The case involves Dennis Dechaine, the one-time farmer who is serving a life sentence for the 1988 murder of 12-year-old Sarah Cherry of Bowdoin.
Dechaine’s case has generated controversy over the years as supporters have contended that he is innocent and was unfairly convicted. Others say he is guilty and got a fair shake in court.
The Maine Supreme Judicial Court is scheduled to take up an appeal in January on whether an independent panel that looked into the case should be able to keep its records out of the public eye.

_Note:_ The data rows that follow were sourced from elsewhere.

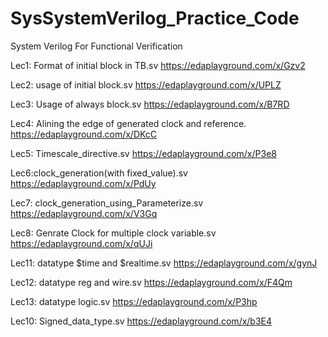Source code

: # SysSystemVerilog_Practice_Code
System Verilog For Functional Verification

Lec1: Format of initial block in TB.sv
https://edaplayground.com/x/Gzv2

Lec2: usage of initial block.sv
https://edaplayground.com/x/UPLZ   

Lec3: Usage of always block.sv
https://edaplayground.com/x/B7RD

Lec4: Alining the edge of generated clock and reference.
https://edaplayground.com/x/DKcC

Lec5: Timescale_directive.sv
https://edaplayground.com/x/P3e8

Lec6:clock_generation(with fixed_value).sv
https://edaplayground.com/x/PdUy

Lec7: clock_generation_using_Parameterize.sv
https://edaplayground.com/x/V3Gq

Lec8: Genrate Clock for multiple clock variable.sv
https://edaplayground.com/x/qUJi

Lec11: datatype $time and $realtime.sv
https://edaplayground.com/x/gynJ

Lec12: datatype reg and wire.sv
https://edaplayground.com/x/F4Qm

Lec13: datatype logic.sv
https://edaplayground.com/x/P3hp










Lec10: Signed_data_type.sv
https://edaplayground.com/x/b3E4






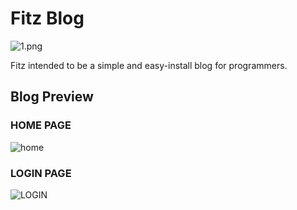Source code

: # Fitz Blog
![1.png](https://ooo.0o0.ooo/2017/03/17/58cbf687d88cf.png)

Fitz intended to be a simple and easy-install blog for programmers.

## Blog Preview

### HOME PAGE
![home](https://ooo.0o0.ooo/2017/03/17/58cbeaab047ec.png)


### LOGIN PAGE
![LOGIN](https://ooo.0o0.ooo/2017/03/18/58cc106b291ca.jpg)
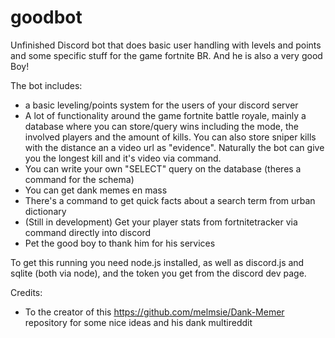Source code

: # goodbot

Unfinished Discord bot that does basic user handling with levels and points and some specific stuff for the game fortnite BR. And he is also a very good Boy!

The bot includes:
- a basic leveling/points system for the users of your discord server
- A lot of functionality around the game fortnite battle royale, mainly a database where you can store/query wins including the mode,
the involved players and the amount of kills. You can also store sniper kills with the distance an a video url as "evidence". Naturally the bot can give you the longest kill and it's video via command.
- You can write your own "SELECT" query on the database (theres a command for the schema)
- You can get dank memes en mass
- There's a command to get quick facts about a search term from urban dictionary
- (Still in development) Get your player stats from fortnitetracker via command directly into discord
- Pet the good boy to thank him for his services
 
 To get this running you need node.js installed, as well as discord.js and sqlite (both via node), and the token you get from the discord dev page.

Credits:
 - To the creator of this https://github.com/melmsie/Dank-Memer repository for some nice ideas and his dank multireddit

The ruling will have no bearing on Dechaine’s attempts to get a new trial.
The commission – composed of retired U.S. Magistrate Judge Eugene Beaulieu and Bangor lawyers Charles Abbott and Marvin Glazier – was created in 2004 at the request of Attorney General Steven Rowe.
The panel investigated allegations that prosecutors and police misled the jury, altered notes, ignored alternative suspects and destroyed evidence in the case. In August 2006, the commission said it found no evidence of misconduct, but its four-page report was not accompanied by any documents or notes.
James Moore, a retired federal agent from Brunswick who has published two books in support of Dechaine, wants the commission’s records made public. He sent letters to Rowe and the commission members, demanding documents under the state Freedom of Access Act.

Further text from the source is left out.